Saved entries
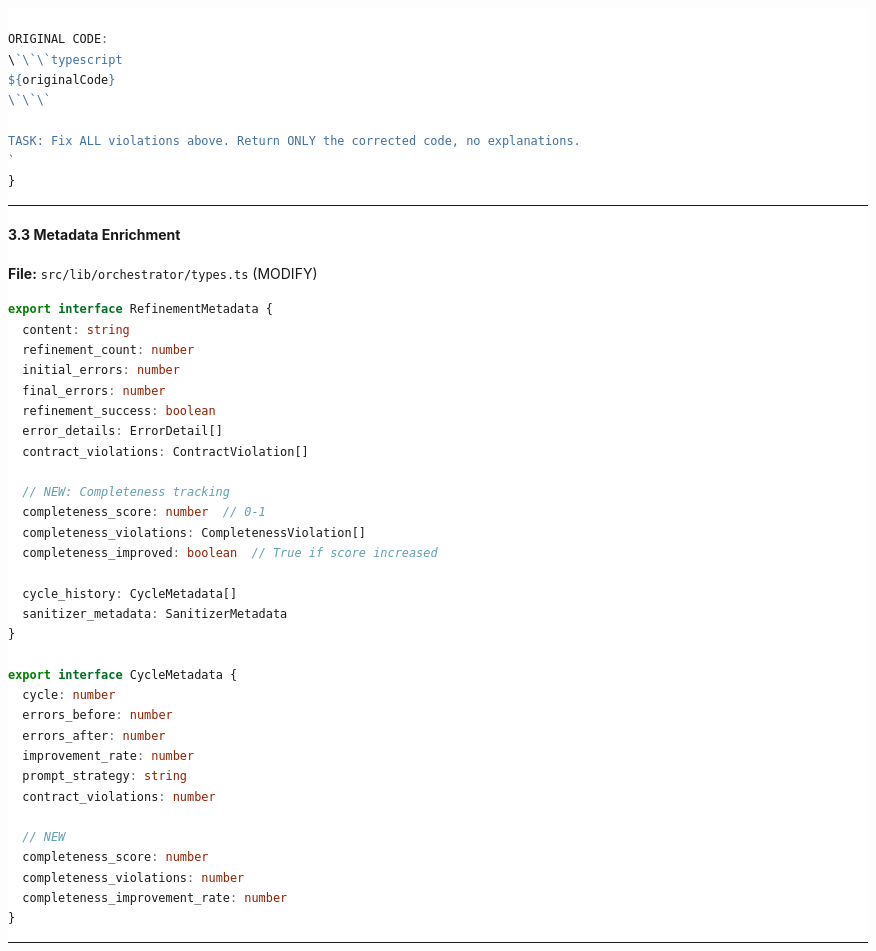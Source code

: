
 ```typescript

ORIGINAL CODE:
\`\`\`typescript
${originalCode}
\`\`\`

TASK: Fix ALL violations above. Return ONLY the corrected code, no explanations.
`
}
```

---

#### 3.3 Metadata Enrichment

**File:** `src/lib/orchestrator/types.ts` (MODIFY)

```typescript
export interface RefinementMetadata {
  content: string
  refinement_count: number
  initial_errors: number
  final_errors: number
  refinement_success: boolean
  error_details: ErrorDetail[]
  contract_violations: ContractViolation[]

  // NEW: Completeness tracking
  completeness_score: number  // 0-1
  completeness_violations: CompletenessViolation[]
  completeness_improved: boolean  // True if score increased

  cycle_history: CycleMetadata[]
  sanitizer_metadata: SanitizerMetadata
}

export interface CycleMetadata {
  cycle: number
  errors_before: number
  errors_after: number
  improvement_rate: number
  prompt_strategy: string
  contract_violations: number

  // NEW
  completeness_score: number
  completeness_violations: number
  completeness_improvement_rate: number
}
```

---
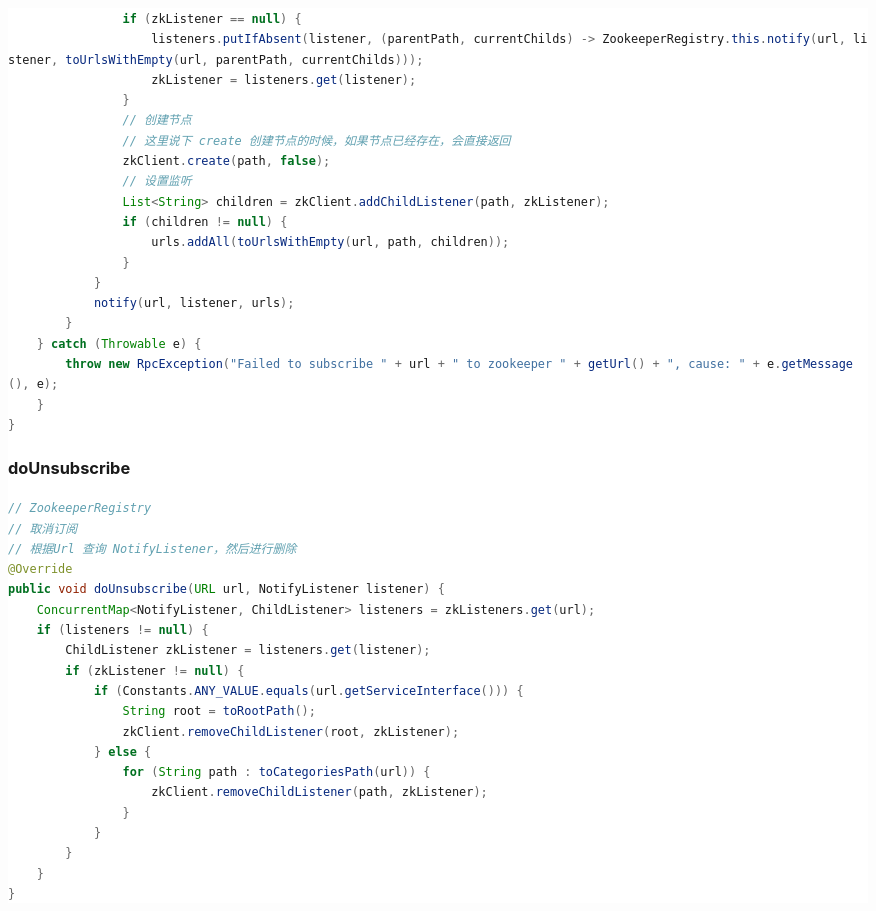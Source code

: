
 ```java
                if (zkListener == null) {
                    listeners.putIfAbsent(listener, (parentPath, currentChilds) -> ZookeeperRegistry.this.notify(url, listener, toUrlsWithEmpty(url, parentPath, currentChilds)));
                    zkListener = listeners.get(listener);
                }
                // 创建节点
                // 这里说下 create 创建节点的时候，如果节点已经存在，会直接返回
                zkClient.create(path, false);
                // 设置监听
                List<String> children = zkClient.addChildListener(path, zkListener);
                if (children != null) {
                    urls.addAll(toUrlsWithEmpty(url, path, children));
                }
            }
            notify(url, listener, urls);
        }
    } catch (Throwable e) {
        throw new RpcException("Failed to subscribe " + url + " to zookeeper " + getUrl() + ", cause: " + e.getMessage(), e);
    }
}
```

### doUnsubscribe

```java
// ZookeeperRegistry
// 取消订阅
// 根据Url 查询 NotifyListener，然后进行删除
@Override
public void doUnsubscribe(URL url, NotifyListener listener) {
    ConcurrentMap<NotifyListener, ChildListener> listeners = zkListeners.get(url);
    if (listeners != null) {
        ChildListener zkListener = listeners.get(listener);
        if (zkListener != null) {
            if (Constants.ANY_VALUE.equals(url.getServiceInterface())) {
                String root = toRootPath();
                zkClient.removeChildListener(root, zkListener);
            } else {
                for (String path : toCategoriesPath(url)) {
                    zkClient.removeChildListener(path, zkListener);
                }
            }
        }
    }
}
```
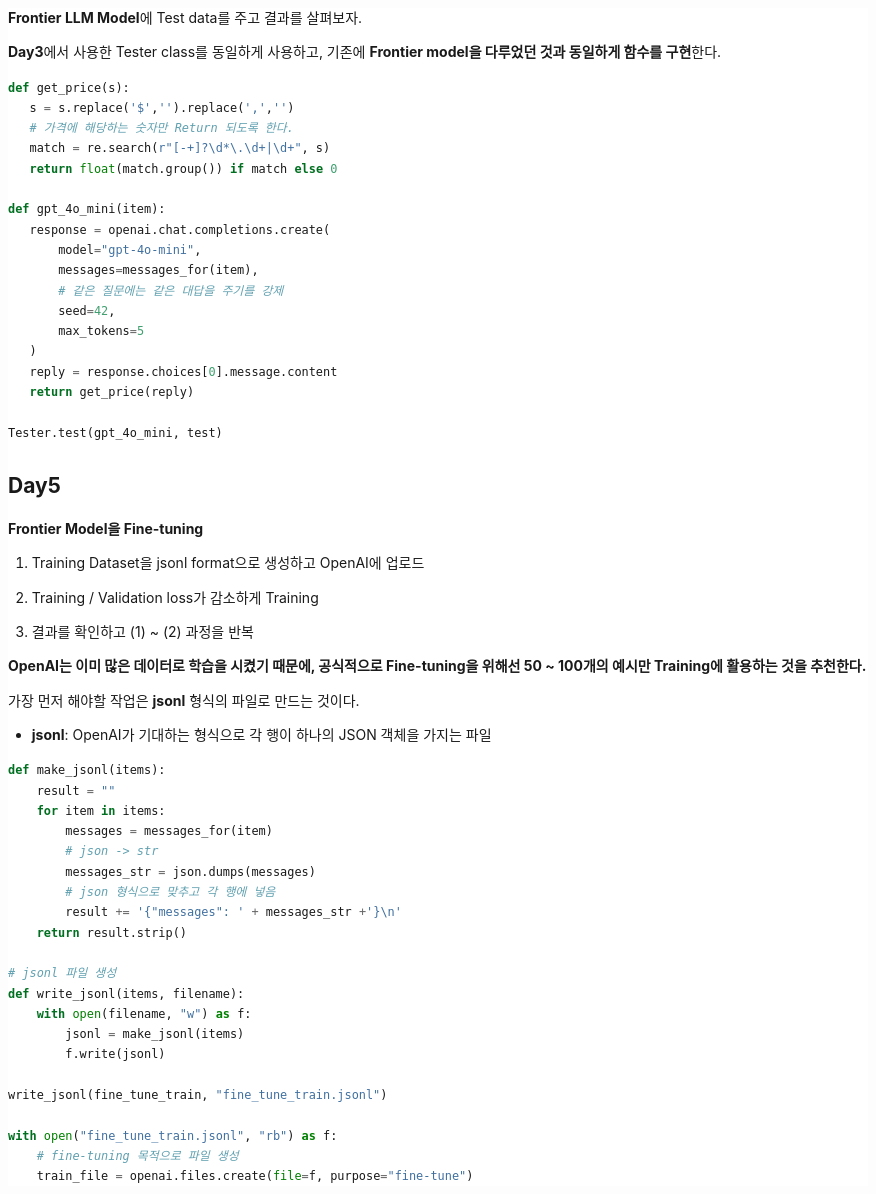 **Frontier LLM Model**에 Test data를 주고 결과를 살펴보자.

**Day3**에서 사용한 Tester class를 동일하게 사용하고, 기존에 **Frontier model을 다루었던 것과 동일하게 함수를 구현**한다.

 ```python
def get_price(s):
    s = s.replace('$','').replace(',','')
    # 가격에 해당하는 숫자만 Return 되도록 한다.
    match = re.search(r"[-+]?\d*\.\d+|\d+", s)
    return float(match.group()) if match else 0

def gpt_4o_mini(item):
    response = openai.chat.completions.create(
        model="gpt-4o-mini", 
        messages=messages_for(item),
        # 같은 질문에는 같은 대답을 주기를 강제
        seed=42,
        max_tokens=5
    )
    reply = response.choices[0].message.content
    return get_price(reply)

Tester.test(gpt_4o_mini, test)
```

## Day5

**Frontier Model을 Fine-tuning**

1. Training Dataset을 jsonl format으로 생성하고 OpenAI에 업로드

2. Training / Validation loss가 감소하게 Training

3. 결과를 확인하고 (1) ~ (2) 과정을 반복

**OpenAI는 이미 많은 데이터로 학습을 시켰기 때문에, 공식적으로 Fine-tuning을 위해선 50 ~ 100개의 예시만 Training에 활용하는 것을 추천한다.**

가장 먼저 해야할 작업은 **jsonl** 형식의 파일로 만드는 것이다.

- **jsonl**: OpenAI가 기대하는 형식으로 각 행이 하나의 JSON 객체을 가지는 파일

```python
def make_jsonl(items):
    result = ""
    for item in items:
        messages = messages_for(item)
        # json -> str
        messages_str = json.dumps(messages)
        # json 형식으로 맞추고 각 행에 넣음
        result += '{"messages": ' + messages_str +'}\n'
    return result.strip()

# jsonl 파일 생성
def write_jsonl(items, filename):
    with open(filename, "w") as f:
        jsonl = make_jsonl(items)
        f.write(jsonl)

write_jsonl(fine_tune_train, "fine_tune_train.jsonl")

with open("fine_tune_train.jsonl", "rb") as f:
    # fine-tuning 목적으로 파일 생성
    train_file = openai.files.create(file=f, purpose="fine-tune")
```
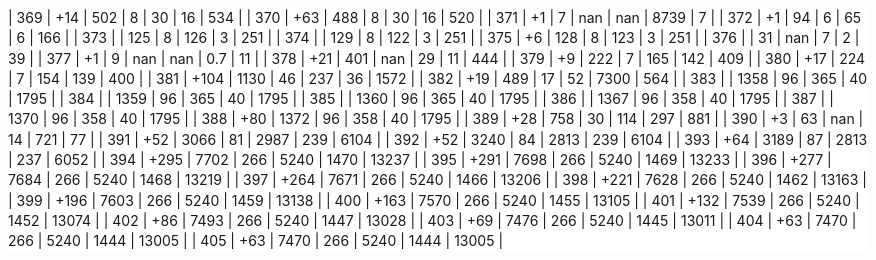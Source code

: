 |  369 |    +14 |      502 |          8 |          30 |     16   |     534 |
|  370 |    +63 |      488 |          8 |          30 |     16   |     520 |
|  371 |     +1 |        7 |        nan |         nan |   8739   |       7 |
|  372 |     +1 |       94 |          6 |          65 |      6   |     166 |
|  373 |        |      125 |          8 |         126 |      3   |     251 |
|  374 |        |      129 |          8 |         122 |      3   |     251 |
|  375 |     +6 |      128 |          8 |         123 |      3   |     251 |
|  376 |        |       31 |        nan |           7 |      2   |      39 |
|  377 |     +1 |        9 |        nan |         nan |      0.7 |      11 |
|  378 |    +21 |      401 |        nan |          29 |     11   |     444 |
|  379 |     +9 |      222 |          7 |         165 |    142   |     409 |
|  380 |    +17 |      224 |          7 |         154 |    139   |     400 |
|  381 |   +104 |     1130 |         46 |         237 |     36   |    1572 |
|  382 |    +19 |      489 |         17 |          52 |   7300   |     564 |
|  383 |        |     1358 |         96 |         365 |     40   |    1795 |
|  384 |        |     1359 |         96 |         365 |     40   |    1795 |
|  385 |        |     1360 |         96 |         365 |     40   |    1795 |
|  386 |        |     1367 |         96 |         358 |     40   |    1795 |
|  387 |        |     1370 |         96 |         358 |     40   |    1795 |
|  388 |    +80 |     1372 |         96 |         358 |     40   |    1795 |
|  389 |    +28 |      758 |         30 |         114 |    297   |     881 |
|  390 |     +3 |       63 |        nan |          14 |    721   |      77 |
|  391 |    +52 |     3066 |         81 |        2987 |    239   |    6104 |
|  392 |    +52 |     3240 |         84 |        2813 |    239   |    6104 |
|  393 |    +64 |     3189 |         87 |        2813 |    237   |    6052 |
|  394 |   +295 |     7702 |        266 |        5240 |   1470   |   13237 |
|  395 |   +291 |     7698 |        266 |        5240 |   1469   |   13233 |
|  396 |   +277 |     7684 |        266 |        5240 |   1468   |   13219 |
|  397 |   +264 |     7671 |        266 |        5240 |   1466   |   13206 |
|  398 |   +221 |     7628 |        266 |        5240 |   1462   |   13163 |
|  399 |   +196 |     7603 |        266 |        5240 |   1459   |   13138 |
|  400 |   +163 |     7570 |        266 |        5240 |   1455   |   13105 |
|  401 |   +132 |     7539 |        266 |        5240 |   1452   |   13074 |
|  402 |    +86 |     7493 |        266 |        5240 |   1447   |   13028 |
|  403 |    +69 |     7476 |        266 |        5240 |   1445   |   13011 |
|  404 |    +63 |     7470 |        266 |        5240 |   1444   |   13005 |
|  405 |    +63 |     7470 |        266 |        5240 |   1444   |   13005 |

YOUR INSTRUCTIONS
Return each line from the entries above that includes "형식으로".

RESPONSE AREA
- **jsonl**: OpenAI가 기대하는 형식으로 각 행이 하나의 JSON 객체을 가지는 파일
        # json 형식으로 맞추고 각 행에 넣음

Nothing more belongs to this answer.